- Developer(s): Windysoft
- Publisher(s): game & game
- Engine: SpeedTree
- Platform(s): Windows
- Release: October 12, 2006
- Genre(s): Action
- Mode(s): Multiplayer

= Infinity Online =

2006 video game

Infinity Online is a free action MMOG created by the Korean software company Windysoft. It was supposed to be released on October 12, 2006, but due to an IDC problem, was released internationally on October 17. Gameplay is similar in style to Rakion with separate game rooms for players to enter, and players have the option of using a mouse and keyboard or a controller to control their character. There are both player versus player and mission modes where players cooperate to defeat AI enemies. The in-game currency is the luna. Game Tribe is currently working on the Europe version of Infinity Online.

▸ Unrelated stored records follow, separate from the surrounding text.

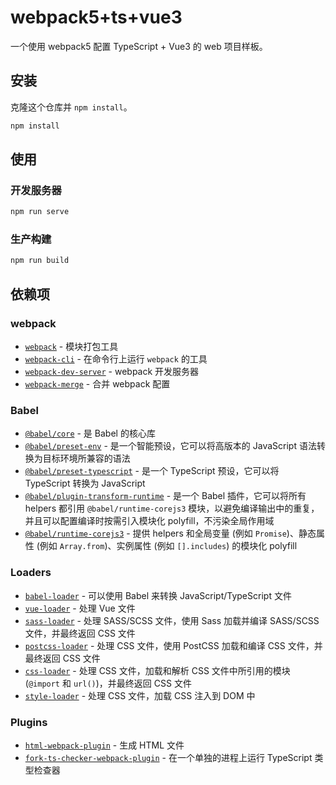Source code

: # webpack5+ts+vue3

一个使用 webpack5 配置 TypeScript + Vue3 的 web 项目样板。

## 安装

克隆这个仓库并 `npm install`。

```bash
npm install
```

## 使用

### 开发服务器

```bash
npm run serve
```

### 生产构建

```bash
npm run build
```

## 依赖项

### webpack

- [`webpack`](https://github.com/webpack/webpack) - 模块打包工具
- [`webpack-cli`](https://github.com/webpack/webpack-cli) - 在命令行上运行 `webpack` 的工具
- [`webpack-dev-server`](https://github.com/webpack/webpack-dev-server) - webpack 开发服务器
- [`webpack-merge`](https://github.com/survivejs/webpack-merge) - 合并 webpack 配置

### Babel

- [`@babel/core`](https://www.npmjs.com/package/@babel/core) - 是 Babel 的核心库
- [`@babel/preset-env`](https://www.npmjs.com/package/@babel/preset-env) - 是一个智能预设，它可以将高版本的 JavaScript 语法转换为目标环境所兼容的语法
- [`@babel/preset-typescript`](https://www.npmjs.com/package/@babel/preset-typescript) - 是一个 TypeScript 预设，它可以将 TypeScript 转换为 JavaScript
- [`@babel/plugin-transform-runtime`](https://www.npmjs.com/package/@babel/plugin-transform-runtime) - 是一个 Babel 插件，它可以将所有 helpers 都引用 `@babel/runtime-corejs3` 模块，以避免编译输出中的重复，并且可以配置编译时按需引入模块化 polyfill，不污染全局作用域
- [`@babel/runtime-corejs3`](https://www.npmjs.com/package/@babel/runtime-corejs3) - 提供 helpers 和全局变量 (例如 `Promise`)、静态属性 (例如 `Array.from`)、实例属性 (例如 `[].includes`) 的模块化 polyfill

### Loaders

- [`babel-loader`](https://www.npmjs.com/package/babel-loader) - 可以使用 Babel 来转换 JavaScript/TypeScript 文件
- [`vue-loader`](https://www.npmjs.com/package/vue-loader) - 处理 Vue 文件
- [`sass-loader`](https://www.npmjs.com/package/sass-loader) - 处理 SASS/SCSS 文件，使用 Sass 加载并编译 SASS/SCSS 文件，并最终返回 CSS 文件
- [`postcss-loader`](https://www.npmjs.com/package/postcss-loader) - 处理 CSS 文件，使用 PostCSS 加载和编译 CSS 文件，并最终返回 CSS 文件
- [`css-loader`](https://www.npmjs.com/package/css-loader) - 处理 CSS 文件，加载和解析 CSS 文件中所引用的模块 (`@import` 和 `url()`)，并最终返回 CSS 文件
- [`style-loader`](https://www.npmjs.com/package/style-loader) - 处理 CSS 文件，加载 CSS 注入到 DOM 中

### Plugins

- [`html-webpack-plugin`](https://github.com/jantimon/html-webpack-plugin) - 生成 HTML 文件
- [`fork-ts-checker-webpack-plugin`](https://github.com/TypeStrong/fork-ts-checker-webpack-plugin) - 在一个单独的进程上运行 TypeScript 类型检查器
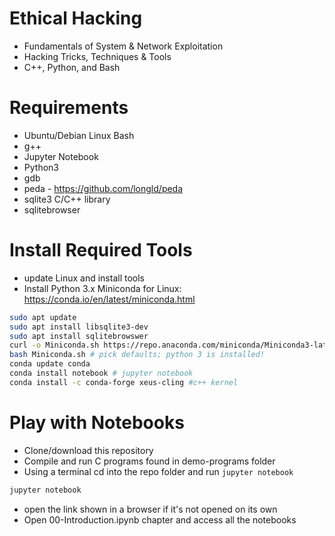 # Ethical Hacking

- Fundamentals of System & Network Exploitation
- Hacking Tricks, Techniques & Tools
- C++, Python, and Bash

# Requirements

- Ubuntu/Debian Linux Bash
- g++
- Jupyter Notebook
- Python3
- gdb
- peda - https://github.com/longld/peda
- sqlite3 C/C++ library
- sqlitebrowser

# Install Required Tools
- update Linux and install tools
- Install Python 3.x Miniconda for Linux: https://conda.io/en/latest/miniconda.html

```bash
sudo apt update
sudo apt install libsqlite3-dev
sudo apt install sqlitebrowswer
curl -o Miniconda.sh https://repo.anaconda.com/miniconda/Miniconda3-latest-Linux-x86_64.sh
bash Miniconda.sh # pick defaults; python 3 is installed!
conda update conda
conda install notebook # jupyter notebook
conda install -c conda-forge xeus-cling #c++ kernel
```

# Play with Notebooks

- Clone/download this repository
- Compile and run C programs found in demo-programs folder
- Using a terminal cd into the repo folder and run `jupyter notebook`

```bash
jupyter notebook
```
- open the link shown in a browser if it's not opened on its own
- Open 00-Introduction.ipynb chapter and access all the notebooks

For contractual and other reasons, Gametribe has implemented an IP block on users in the United States.

==Gameplay==
===PvP===
In PvP mode, players can host a game with guards or without guards. In a game with guards, each player receives four guards (different guards can be purchased with luna) and can use a number of items spread throughout the map to aid them or harm other players. A game without guards does not include items. Additionally, hosts can choose to make the matches free-for-all (solo), team (players designate teams), or random (teams chosen randomly).

===Mission===
In mission mode, players cooperate with each other to complete a certain goal that varies between missions. Ranks that decide the rewards are given to the players based on performance. More difficult missions require that the player who wishes to host them purchases temporary mission licenses. Some missions have an admission fee that is determined by the difficulty selected for the mission.

===Characters===
At the beginning of the game, players can choose from four different characters, each of which use different weapons and attacks. Three different variations exist for each of these characters: normal, swimsuit, and uniform.

Characters are available in the swimsuit variety, which are purchased separately with Luna and have different skills from their normal counterparts. They also use the same weapons with the exception of an expensive summer weapon available only to the swimsuit variety of the character.

Uniform characters give the same bonus as swimsuits.

===Store===
There are many items in Infinity Online that let players change their appearance, or gain extra abilities. These can be bought at the store, or earned through missions. Store items are purchasable by anyone, and only require that you have enough Luna.

At the store, players can use Luna to buy armor for a character. Armor does not affect performance until it's infused with runes. Weapons can be bought alone or with elemental runes already infused. Besides armor, weapons, and heroes, there are many other items the player can purchase.